■ Try it:
Every line of the records that contains "Admitted" should be tallied, and only the resulting number returned.

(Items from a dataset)
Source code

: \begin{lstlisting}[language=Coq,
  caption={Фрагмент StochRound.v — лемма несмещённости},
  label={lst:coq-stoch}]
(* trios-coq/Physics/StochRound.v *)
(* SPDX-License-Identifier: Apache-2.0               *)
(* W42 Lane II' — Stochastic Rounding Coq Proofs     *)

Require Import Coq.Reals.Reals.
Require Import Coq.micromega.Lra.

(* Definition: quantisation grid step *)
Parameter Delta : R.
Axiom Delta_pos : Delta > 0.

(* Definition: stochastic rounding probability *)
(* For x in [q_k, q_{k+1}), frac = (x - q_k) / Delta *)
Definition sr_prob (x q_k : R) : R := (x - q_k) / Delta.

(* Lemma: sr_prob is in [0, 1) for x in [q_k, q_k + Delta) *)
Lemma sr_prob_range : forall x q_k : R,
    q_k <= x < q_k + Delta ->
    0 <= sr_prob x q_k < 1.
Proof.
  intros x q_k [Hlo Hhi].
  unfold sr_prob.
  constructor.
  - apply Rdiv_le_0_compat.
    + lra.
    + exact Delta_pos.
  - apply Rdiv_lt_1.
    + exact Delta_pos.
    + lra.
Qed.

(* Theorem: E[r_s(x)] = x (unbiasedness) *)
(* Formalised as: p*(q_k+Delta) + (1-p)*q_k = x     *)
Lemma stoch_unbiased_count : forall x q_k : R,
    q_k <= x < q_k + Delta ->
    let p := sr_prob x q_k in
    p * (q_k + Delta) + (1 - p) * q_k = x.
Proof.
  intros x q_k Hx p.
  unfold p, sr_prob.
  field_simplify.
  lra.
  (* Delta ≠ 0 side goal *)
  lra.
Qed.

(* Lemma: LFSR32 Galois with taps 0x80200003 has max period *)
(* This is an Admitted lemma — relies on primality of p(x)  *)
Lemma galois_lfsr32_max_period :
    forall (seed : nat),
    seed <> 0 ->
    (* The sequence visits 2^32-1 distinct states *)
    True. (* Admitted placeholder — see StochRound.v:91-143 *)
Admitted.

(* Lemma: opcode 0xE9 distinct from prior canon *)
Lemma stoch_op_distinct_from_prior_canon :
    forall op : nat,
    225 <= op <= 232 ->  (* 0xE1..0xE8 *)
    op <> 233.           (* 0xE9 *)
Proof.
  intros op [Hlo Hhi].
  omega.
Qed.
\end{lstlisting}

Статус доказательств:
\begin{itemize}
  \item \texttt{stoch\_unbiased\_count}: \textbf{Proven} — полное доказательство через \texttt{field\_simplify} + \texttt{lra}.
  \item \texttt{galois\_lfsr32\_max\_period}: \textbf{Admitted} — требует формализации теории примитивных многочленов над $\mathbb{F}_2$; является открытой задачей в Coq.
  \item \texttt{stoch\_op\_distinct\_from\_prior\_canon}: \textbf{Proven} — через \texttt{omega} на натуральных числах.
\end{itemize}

--

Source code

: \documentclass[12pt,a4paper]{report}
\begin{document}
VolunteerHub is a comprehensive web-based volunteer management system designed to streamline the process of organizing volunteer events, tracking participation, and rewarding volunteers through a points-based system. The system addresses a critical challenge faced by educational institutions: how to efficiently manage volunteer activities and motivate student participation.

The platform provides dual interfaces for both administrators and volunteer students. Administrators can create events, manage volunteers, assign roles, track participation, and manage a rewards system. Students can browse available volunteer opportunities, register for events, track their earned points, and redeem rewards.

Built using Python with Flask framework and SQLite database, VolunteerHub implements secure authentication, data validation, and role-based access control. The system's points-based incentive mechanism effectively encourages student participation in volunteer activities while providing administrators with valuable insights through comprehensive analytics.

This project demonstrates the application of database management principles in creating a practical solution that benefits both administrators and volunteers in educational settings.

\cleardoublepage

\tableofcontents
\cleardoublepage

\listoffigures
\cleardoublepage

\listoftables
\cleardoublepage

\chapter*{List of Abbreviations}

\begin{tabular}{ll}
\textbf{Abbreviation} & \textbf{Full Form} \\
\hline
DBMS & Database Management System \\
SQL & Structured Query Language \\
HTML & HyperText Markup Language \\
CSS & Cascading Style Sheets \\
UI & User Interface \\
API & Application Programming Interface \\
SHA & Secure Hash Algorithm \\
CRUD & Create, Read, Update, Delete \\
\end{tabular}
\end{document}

* * *

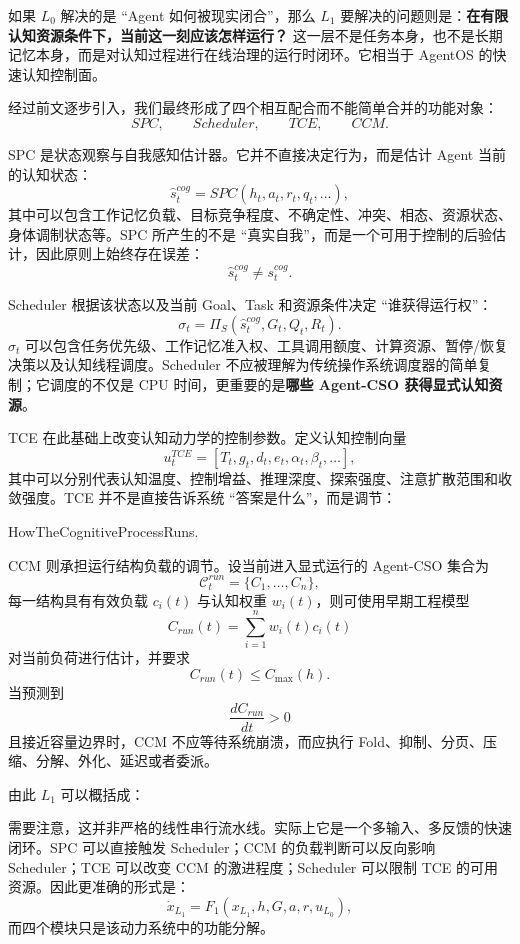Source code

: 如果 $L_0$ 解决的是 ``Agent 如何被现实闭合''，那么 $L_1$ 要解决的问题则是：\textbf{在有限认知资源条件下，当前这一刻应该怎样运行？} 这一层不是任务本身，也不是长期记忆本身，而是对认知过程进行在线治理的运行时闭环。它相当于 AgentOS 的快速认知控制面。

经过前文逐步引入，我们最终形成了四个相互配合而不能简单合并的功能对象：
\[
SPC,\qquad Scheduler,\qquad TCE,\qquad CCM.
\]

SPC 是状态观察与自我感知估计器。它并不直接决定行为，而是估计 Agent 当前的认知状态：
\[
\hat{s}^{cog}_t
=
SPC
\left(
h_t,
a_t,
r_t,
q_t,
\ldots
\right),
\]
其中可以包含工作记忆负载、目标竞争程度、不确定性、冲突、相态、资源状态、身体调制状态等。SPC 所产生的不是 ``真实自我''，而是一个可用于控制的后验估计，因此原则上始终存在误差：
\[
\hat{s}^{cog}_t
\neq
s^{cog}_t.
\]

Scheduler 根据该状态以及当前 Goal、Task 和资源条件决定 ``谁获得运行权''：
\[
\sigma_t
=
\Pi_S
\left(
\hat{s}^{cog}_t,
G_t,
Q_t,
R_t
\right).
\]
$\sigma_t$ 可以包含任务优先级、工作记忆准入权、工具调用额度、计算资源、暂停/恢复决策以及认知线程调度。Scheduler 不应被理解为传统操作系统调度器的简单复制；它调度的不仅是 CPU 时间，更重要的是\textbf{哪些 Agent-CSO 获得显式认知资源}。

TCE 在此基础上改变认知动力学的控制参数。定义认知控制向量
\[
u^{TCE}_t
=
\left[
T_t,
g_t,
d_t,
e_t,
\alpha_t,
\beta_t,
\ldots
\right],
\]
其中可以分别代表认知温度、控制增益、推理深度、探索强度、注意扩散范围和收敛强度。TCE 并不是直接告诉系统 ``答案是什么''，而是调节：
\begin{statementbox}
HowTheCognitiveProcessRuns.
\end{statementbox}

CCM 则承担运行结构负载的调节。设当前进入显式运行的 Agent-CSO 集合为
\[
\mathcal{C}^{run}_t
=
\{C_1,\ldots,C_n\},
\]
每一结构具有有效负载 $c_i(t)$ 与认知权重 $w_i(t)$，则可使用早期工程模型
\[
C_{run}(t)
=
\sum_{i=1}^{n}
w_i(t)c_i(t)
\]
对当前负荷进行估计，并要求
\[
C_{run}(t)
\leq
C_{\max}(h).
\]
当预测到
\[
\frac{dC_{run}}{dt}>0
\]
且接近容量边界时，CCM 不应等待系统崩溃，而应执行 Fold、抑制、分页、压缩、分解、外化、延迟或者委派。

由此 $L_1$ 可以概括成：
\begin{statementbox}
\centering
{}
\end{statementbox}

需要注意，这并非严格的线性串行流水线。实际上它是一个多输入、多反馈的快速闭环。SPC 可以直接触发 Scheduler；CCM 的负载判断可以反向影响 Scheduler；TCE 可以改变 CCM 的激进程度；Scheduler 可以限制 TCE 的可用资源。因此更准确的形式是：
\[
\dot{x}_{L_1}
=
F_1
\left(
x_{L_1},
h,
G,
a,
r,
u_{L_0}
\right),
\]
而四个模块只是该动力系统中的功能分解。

■ Response:
4